■ Records for this exercise ■
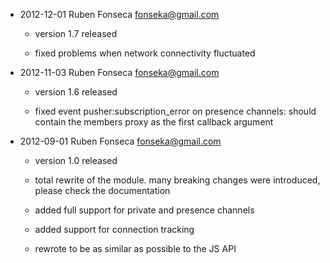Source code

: - 2012-12-01 Ruben Fonseca <fonseka@gmail.com>

    * version 1.7 released

    * fixed problems when network connectivity fluctuated

- 2012-11-03 Ruben Fonseca <fonseka@gmail.com>

    * version 1.6 released

    * fixed event pusher:subscription_error on presence channels:
      should contain the members proxy as the first callback argument

- 2012-09-01 Ruben Fonseca <fonseka@gmail.com>

    * version 1.0 released
  
    * total rewrite of the module. many breaking changes were introduced, please check
      the documentation
  
    * added full support for private and presence channels
  
    * added support for connection tracking
  
    * rewrote to be as similar as possible to the JS API
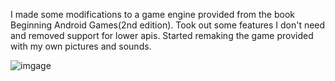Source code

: I made some modifications to a game engine provided from the book Beginning Android Games(2nd edition). Took out some features I don't need and removed support for lower apis. Started remaking the game provided with my own pictures and sounds.

![imgage](http://i5.photobucket.com/albums/y158/pairenoid/Screenshot_2014-04-04-18-19-16_zpsfd460d07.png)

■ Exercise requirements ■
The whole listing must be restated word for word. Leave out any pictures.

■ Reply to the task ■
Source code

: - 2012-12-01 Ruben Fonseca <fonseka@gmail.com>

    * version 1.7 released

    * fixed problems when network connectivity fluctuated

- 2012-11-03 Ruben Fonseca <fonseka@gmail.com>

    * version 1.6 released

    * fixed event pusher:subscription_error on presence channels:
      should contain the members proxy as the first callback argument

- 2012-09-01 Ruben Fonseca <fonseka@gmail.com>

    * version 1.0 released
  
    * total rewrite of the module. many breaking changes were introduced, please check
      the documentation
  
    * added full support for private and presence channels
  
    * added support for connection tracking
  
    * rewrote to be as similar as possible to the JS API
Source code

: I made some modifications to a game engine provided from the book Beginning Android Games(2nd edition). Took out some features I don't need and removed support for lower apis. Started remaking the game provided with my own pictures and sounds.

![imgage](http://i5.photobucket.com/albums/y158/pairenoid/Screenshot_2014-04-04-18-19-16_zpsfd460d07.png)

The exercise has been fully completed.